Brief:
How many of the lines below contain "apiVersion"? Reply with only that figure.
*** Block opens ***
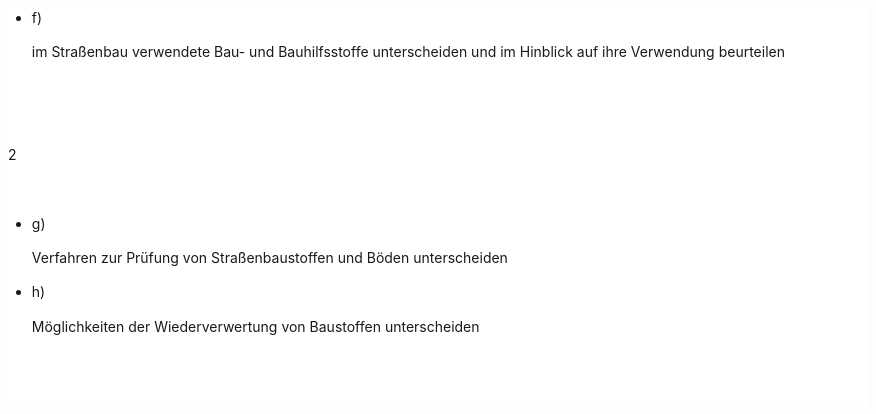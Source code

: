   - f)
    
    <div>
    
    im Straßenbau verwendete Bau- und Bauhilfsstoffe unterscheiden und
    im Hinblick auf ihre Verwendung beurteilen
    
    </div>

</td>

<td style="border-right: 0.5pt solid ; border-bottom: 0.5pt solid ; " align="center">

 

</td>

<td style="border-right: 0.5pt solid ; border-bottom: 0.5pt solid ; " align="center">

 

</td>

<td style="border-right: 0.5pt solid ; border-bottom: 0.5pt solid ; " align="center">

2

</td>

<td style="border-bottom: 0.5pt solid ; " align="center">

 

</td>

</tr>

<tr>

<td style="border-right: 0.5pt solid ; border-bottom: 0.5pt solid ; " valign="top">

  - g)
    
    <div>
    
    Verfahren zur Prüfung von Straßenbaustoffen und Böden unterscheiden
    
    </div>

  - h)
    
    <div>
    
    Möglichkeiten der Wiederverwertung von Baustoffen unterscheiden
    
    </div>

</td>

<td style="border-right: 0.5pt solid ; border-bottom: 0.5pt solid ; " align="center">

 

</td>

<td style="border-right: 0.5pt solid ; border-bottom: 0.5pt solid ; " align="center">

 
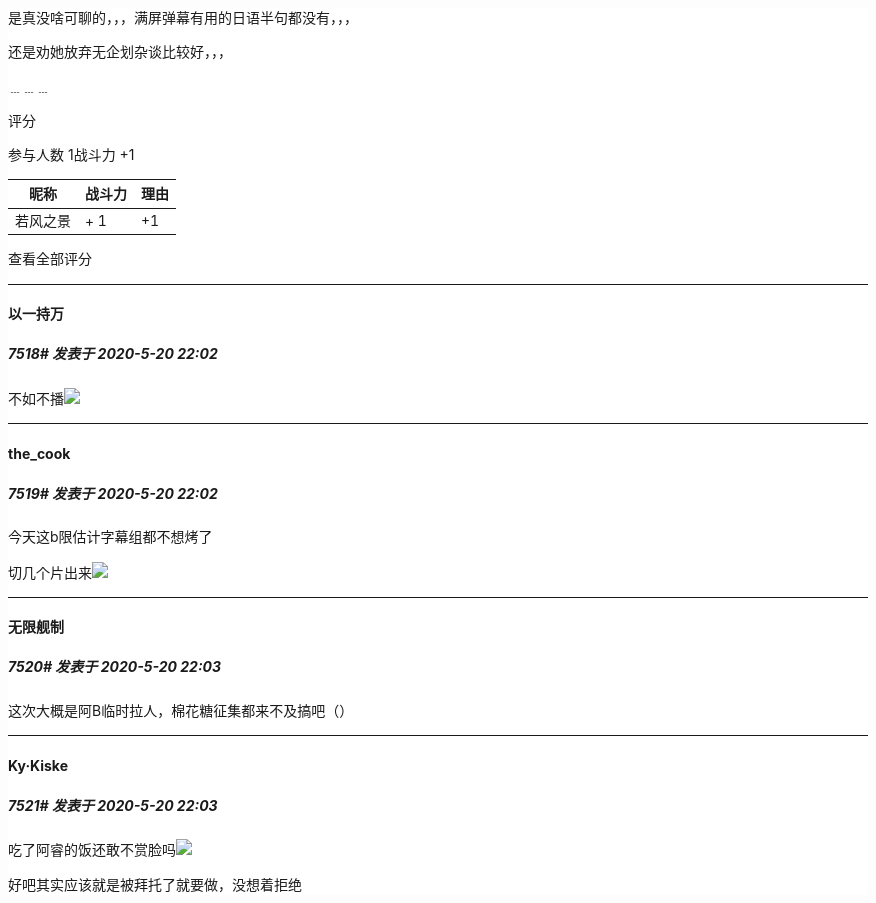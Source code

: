 
是真没啥可聊的，，，满屏弹幕有用的日语半句都没有，，，

还是劝她放弃无企划杂谈比较好，，，


﹍﹍﹍

评分


 参与人数 1战斗力 +1

|昵称|战斗力|理由|
|----|---|---|
| 若风之景| + 1|+1|


查看全部评分


-----

####  以一持万  
##### 7518#       发表于 2020-5-20 22:02


不如不播<img src="https://static.saraba1st.com/image/smiley/face2017/009.gif" referrerpolicy="no-referrer">


-----

####  the_cook  
##### 7519#       发表于 2020-5-20 22:02


今天这b限估计字幕组都不想烤了

切几个片出来<img src="https://static.saraba1st.com/image/smiley/face2017/067.png" referrerpolicy="no-referrer">


-----

####  无限舰制  
##### 7520#       发表于 2020-5-20 22:03


这次大概是阿B临时拉人，棉花糖征集都来不及搞吧（）


-----

####  Ky·Kiske  
##### 7521#       发表于 2020-5-20 22:03


吃了阿睿的饭还敢不赏脸吗<img src="https://static.saraba1st.com/image/smiley/face2017/124.png" referrerpolicy="no-referrer">

好吧其实应该就是被拜托了就要做，没想着拒绝
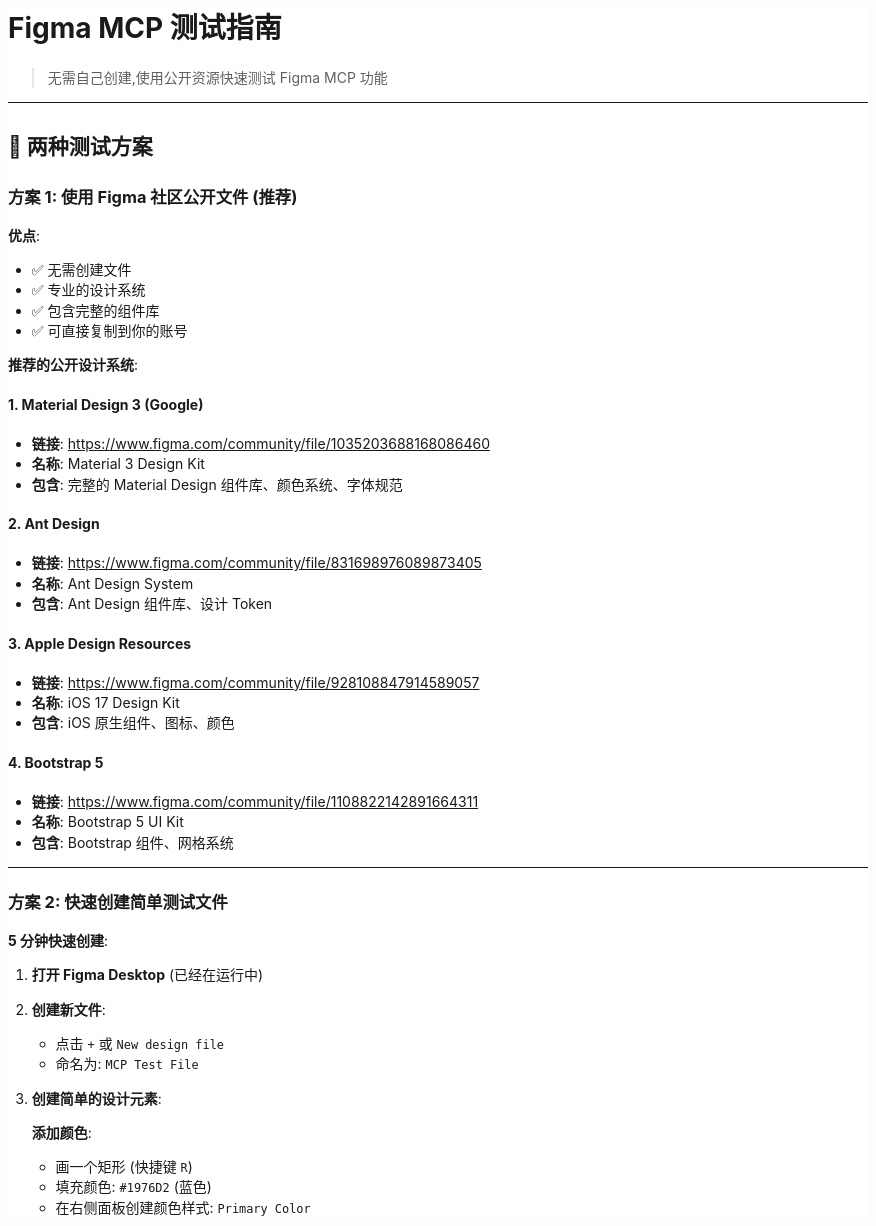 # Figma MCP 测试指南

> 无需自己创建,使用公开资源快速测试 Figma MCP 功能

---

## 🎯 两种测试方案

### 方案 1: 使用 Figma 社区公开文件 (推荐)

**优点**:
- ✅ 无需创建文件
- ✅ 专业的设计系统
- ✅ 包含完整的组件库
- ✅ 可直接复制到你的账号

**推荐的公开设计系统**:

#### 1. Material Design 3 (Google)
- **链接**: https://www.figma.com/community/file/1035203688168086460
- **名称**: Material 3 Design Kit
- **包含**: 完整的 Material Design 组件库、颜色系统、字体规范

#### 2. Ant Design
- **链接**: https://www.figma.com/community/file/831698976089873405
- **名称**: Ant Design System
- **包含**: Ant Design 组件库、设计 Token

#### 3. Apple Design Resources
- **链接**: https://www.figma.com/community/file/928108847914589057
- **名称**: iOS 17 Design Kit
- **包含**: iOS 原生组件、图标、颜色

#### 4. Bootstrap 5
- **链接**: https://www.figma.com/community/file/1108822142891664311
- **名称**: Bootstrap 5 UI Kit
- **包含**: Bootstrap 组件、网格系统

---

### 方案 2: 快速创建简单测试文件

**5 分钟快速创建**:

1. **打开 Figma Desktop** (已经在运行中)

2. **创建新文件**:
   - 点击 `+` 或 `New design file`
   - 命名为: `MCP Test File`

3. **创建简单的设计元素**:

   **添加颜色**:
   - 画一个矩形 (快捷键 `R`)
   - 填充颜色: `#1976D2` (蓝色)
   - 在右侧面板创建颜色样式: `Primary Color`
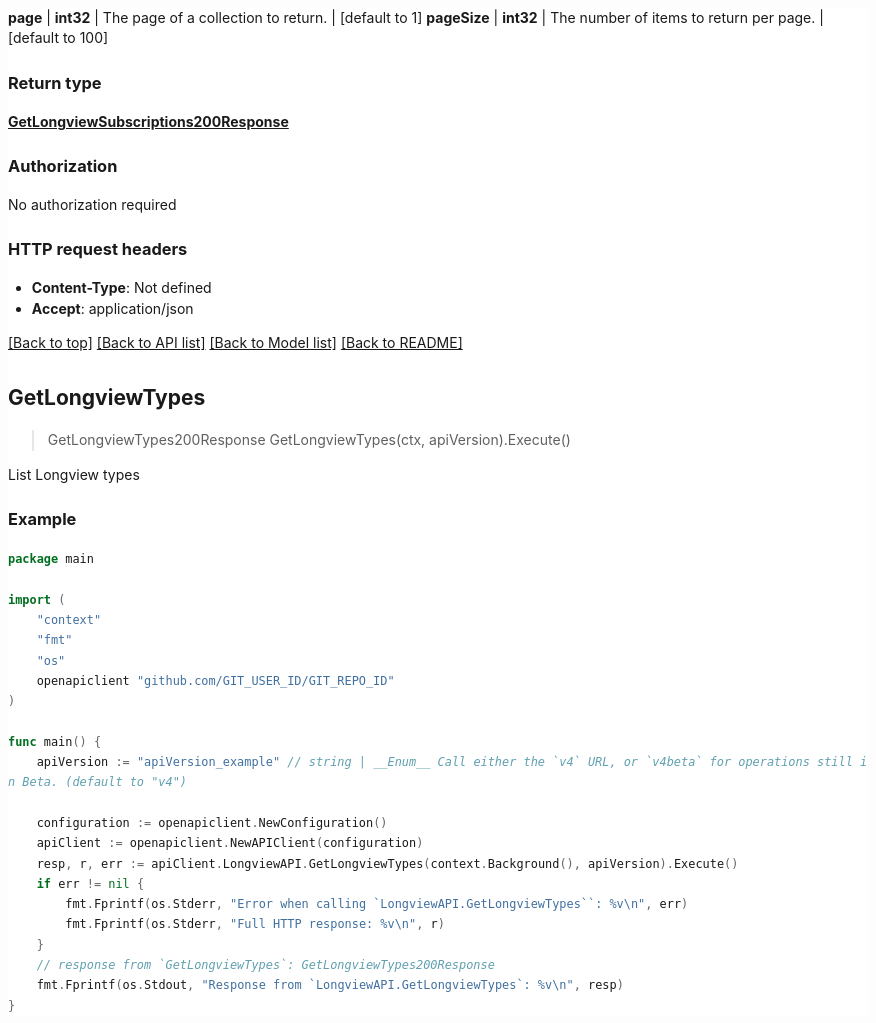  **page** | **int32** | The page of a collection to return. | [default to 1]
 **pageSize** | **int32** | The number of items to return per page. | [default to 100]

### Return type

[**GetLongviewSubscriptions200Response**](GetLongviewSubscriptions200Response.md)

### Authorization

No authorization required

### HTTP request headers

- **Content-Type**: Not defined
- **Accept**: application/json

[[Back to top]](#) [[Back to API list]](../README.md#documentation-for-api-endpoints)
[[Back to Model list]](../README.md#documentation-for-models)
[[Back to README]](../README.md)


## GetLongviewTypes

> GetLongviewTypes200Response GetLongviewTypes(ctx, apiVersion).Execute()

List Longview types



### Example

```go
package main

import (
	"context"
	"fmt"
	"os"
	openapiclient "github.com/GIT_USER_ID/GIT_REPO_ID"
)

func main() {
	apiVersion := "apiVersion_example" // string | __Enum__ Call either the `v4` URL, or `v4beta` for operations still in Beta. (default to "v4")

	configuration := openapiclient.NewConfiguration()
	apiClient := openapiclient.NewAPIClient(configuration)
	resp, r, err := apiClient.LongviewAPI.GetLongviewTypes(context.Background(), apiVersion).Execute()
	if err != nil {
		fmt.Fprintf(os.Stderr, "Error when calling `LongviewAPI.GetLongviewTypes``: %v\n", err)
		fmt.Fprintf(os.Stderr, "Full HTTP response: %v\n", r)
	}
	// response from `GetLongviewTypes`: GetLongviewTypes200Response
	fmt.Fprintf(os.Stdout, "Response from `LongviewAPI.GetLongviewTypes`: %v\n", resp)
}
```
*** Block closes ***
Task result:
3